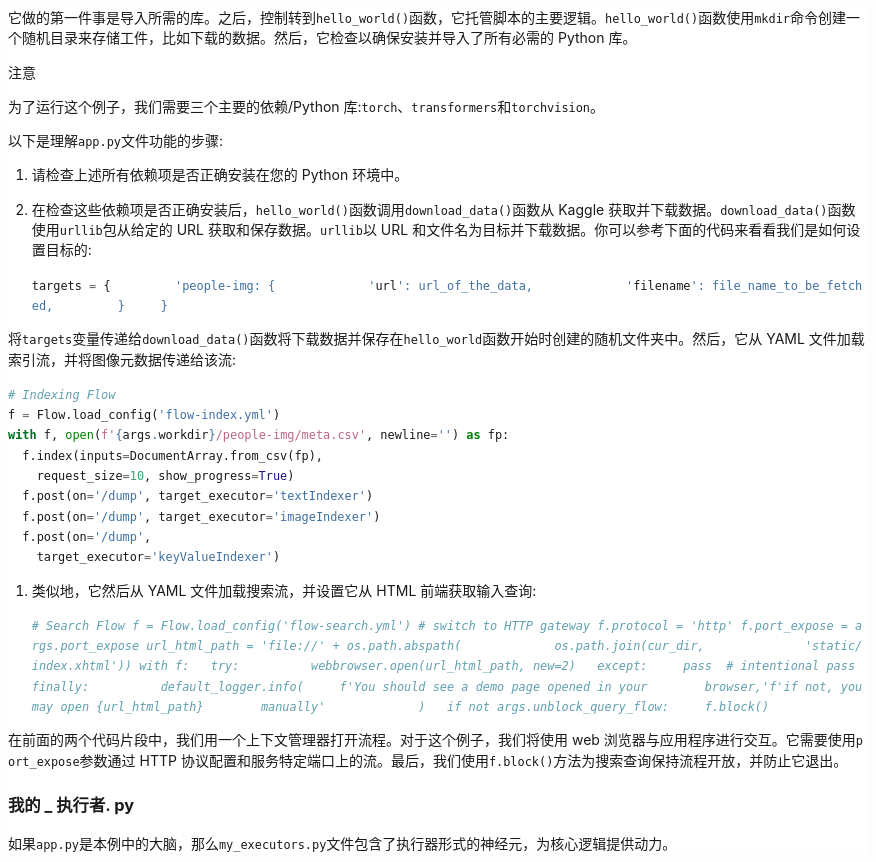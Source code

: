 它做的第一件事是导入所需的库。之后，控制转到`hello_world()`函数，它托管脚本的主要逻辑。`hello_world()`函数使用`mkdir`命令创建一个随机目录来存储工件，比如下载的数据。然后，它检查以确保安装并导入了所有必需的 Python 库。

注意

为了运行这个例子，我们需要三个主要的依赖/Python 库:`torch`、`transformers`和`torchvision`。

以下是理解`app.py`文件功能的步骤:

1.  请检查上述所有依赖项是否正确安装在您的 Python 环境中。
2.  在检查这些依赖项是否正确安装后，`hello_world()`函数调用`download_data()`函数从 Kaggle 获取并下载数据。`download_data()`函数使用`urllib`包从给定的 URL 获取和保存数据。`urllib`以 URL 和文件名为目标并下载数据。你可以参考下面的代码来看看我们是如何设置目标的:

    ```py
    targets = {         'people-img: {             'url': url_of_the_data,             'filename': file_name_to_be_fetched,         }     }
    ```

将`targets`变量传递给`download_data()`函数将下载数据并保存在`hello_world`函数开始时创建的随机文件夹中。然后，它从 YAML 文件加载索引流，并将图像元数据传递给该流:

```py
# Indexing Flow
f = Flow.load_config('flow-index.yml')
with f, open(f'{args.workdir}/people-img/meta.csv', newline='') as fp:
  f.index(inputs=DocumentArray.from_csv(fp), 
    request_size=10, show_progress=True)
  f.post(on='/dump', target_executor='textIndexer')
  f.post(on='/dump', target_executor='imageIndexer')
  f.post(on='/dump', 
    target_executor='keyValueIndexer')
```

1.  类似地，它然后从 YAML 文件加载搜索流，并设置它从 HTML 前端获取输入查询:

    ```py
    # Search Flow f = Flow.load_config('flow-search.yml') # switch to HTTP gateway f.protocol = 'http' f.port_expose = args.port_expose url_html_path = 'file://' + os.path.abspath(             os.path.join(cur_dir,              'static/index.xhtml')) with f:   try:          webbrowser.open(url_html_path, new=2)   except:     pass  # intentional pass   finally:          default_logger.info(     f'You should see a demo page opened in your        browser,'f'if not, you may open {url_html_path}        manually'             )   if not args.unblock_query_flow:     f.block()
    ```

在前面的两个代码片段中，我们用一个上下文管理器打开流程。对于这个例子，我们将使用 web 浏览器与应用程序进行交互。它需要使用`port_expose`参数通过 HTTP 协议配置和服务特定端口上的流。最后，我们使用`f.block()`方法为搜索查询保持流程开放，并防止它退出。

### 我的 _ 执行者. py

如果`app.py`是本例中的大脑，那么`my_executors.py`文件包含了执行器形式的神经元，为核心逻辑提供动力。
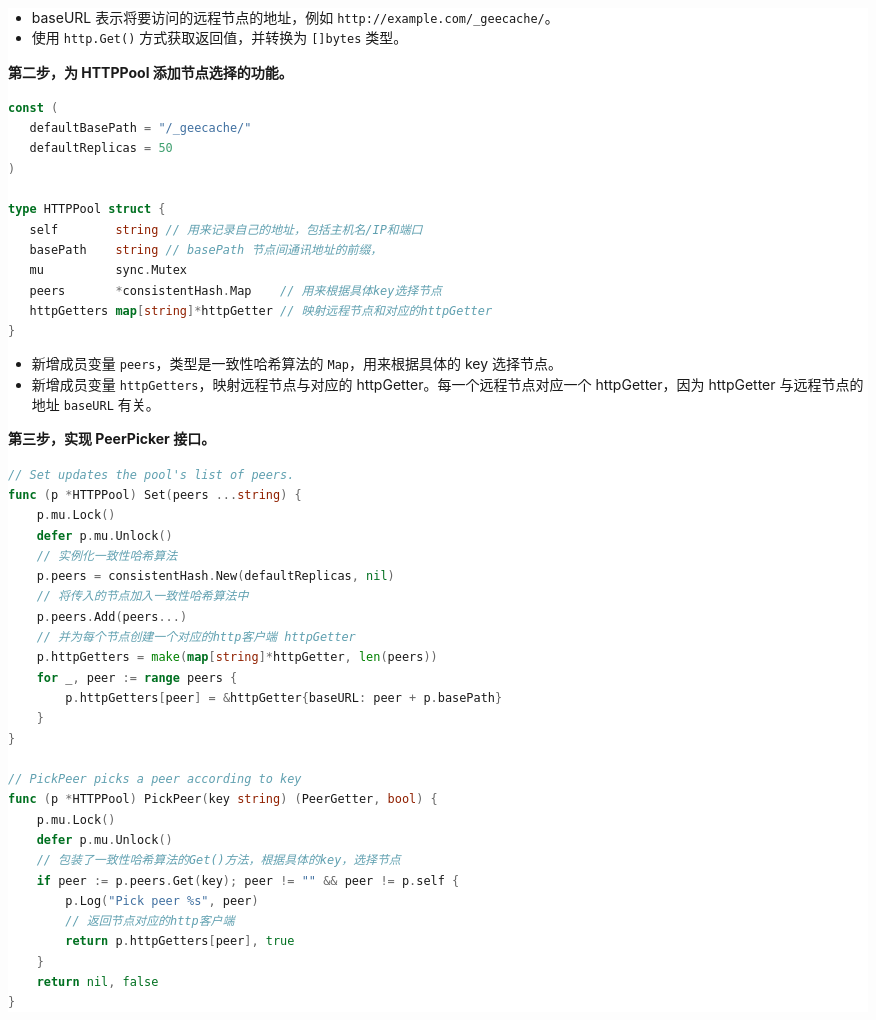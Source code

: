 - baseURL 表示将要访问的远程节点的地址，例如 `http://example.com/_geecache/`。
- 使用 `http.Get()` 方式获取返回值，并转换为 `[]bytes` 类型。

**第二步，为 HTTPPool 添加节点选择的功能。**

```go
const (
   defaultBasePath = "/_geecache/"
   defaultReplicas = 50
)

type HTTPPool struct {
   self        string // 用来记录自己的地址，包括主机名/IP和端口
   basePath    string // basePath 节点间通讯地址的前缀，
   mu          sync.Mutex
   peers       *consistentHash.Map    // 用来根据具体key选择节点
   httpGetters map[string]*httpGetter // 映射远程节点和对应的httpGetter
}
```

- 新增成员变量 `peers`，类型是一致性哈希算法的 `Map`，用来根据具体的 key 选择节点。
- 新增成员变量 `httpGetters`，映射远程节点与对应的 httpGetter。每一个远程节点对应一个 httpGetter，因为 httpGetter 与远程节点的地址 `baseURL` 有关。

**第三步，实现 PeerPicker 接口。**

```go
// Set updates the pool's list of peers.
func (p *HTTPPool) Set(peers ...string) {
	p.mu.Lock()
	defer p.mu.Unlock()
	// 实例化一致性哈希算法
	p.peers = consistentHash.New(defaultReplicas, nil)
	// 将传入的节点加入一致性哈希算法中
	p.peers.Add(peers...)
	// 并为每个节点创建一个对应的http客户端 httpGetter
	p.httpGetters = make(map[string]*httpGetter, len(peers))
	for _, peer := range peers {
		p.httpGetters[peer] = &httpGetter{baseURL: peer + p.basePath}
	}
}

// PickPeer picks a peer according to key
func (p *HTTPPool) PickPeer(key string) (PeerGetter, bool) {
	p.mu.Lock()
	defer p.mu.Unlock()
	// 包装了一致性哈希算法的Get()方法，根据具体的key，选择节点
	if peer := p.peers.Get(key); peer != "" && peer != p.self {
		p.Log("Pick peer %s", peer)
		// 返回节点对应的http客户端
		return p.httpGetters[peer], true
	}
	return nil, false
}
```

---

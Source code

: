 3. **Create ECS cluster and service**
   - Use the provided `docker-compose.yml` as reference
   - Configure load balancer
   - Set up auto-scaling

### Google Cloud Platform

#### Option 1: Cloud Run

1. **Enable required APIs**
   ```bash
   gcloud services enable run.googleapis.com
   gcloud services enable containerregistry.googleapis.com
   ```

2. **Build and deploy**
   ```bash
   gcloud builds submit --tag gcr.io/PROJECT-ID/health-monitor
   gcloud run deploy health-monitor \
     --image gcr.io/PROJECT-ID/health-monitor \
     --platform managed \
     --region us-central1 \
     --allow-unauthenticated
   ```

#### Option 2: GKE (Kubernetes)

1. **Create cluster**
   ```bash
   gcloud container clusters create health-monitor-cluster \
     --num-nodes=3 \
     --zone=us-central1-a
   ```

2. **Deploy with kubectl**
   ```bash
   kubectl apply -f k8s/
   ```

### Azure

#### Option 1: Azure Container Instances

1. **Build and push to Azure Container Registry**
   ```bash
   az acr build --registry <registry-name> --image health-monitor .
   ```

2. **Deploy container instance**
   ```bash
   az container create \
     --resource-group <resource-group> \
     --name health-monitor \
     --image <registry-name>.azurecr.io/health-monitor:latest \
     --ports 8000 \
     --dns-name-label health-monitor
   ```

▶ _ABOUT THIS TASK_
Return every line of the data above in which "dump" appears.

▶ _YOUR SOLUTION_
  f.post(on='/dump', target_executor='textIndexer')
  f.post(on='/dump', target_executor='imageIndexer')
  f.post(on='/dump', 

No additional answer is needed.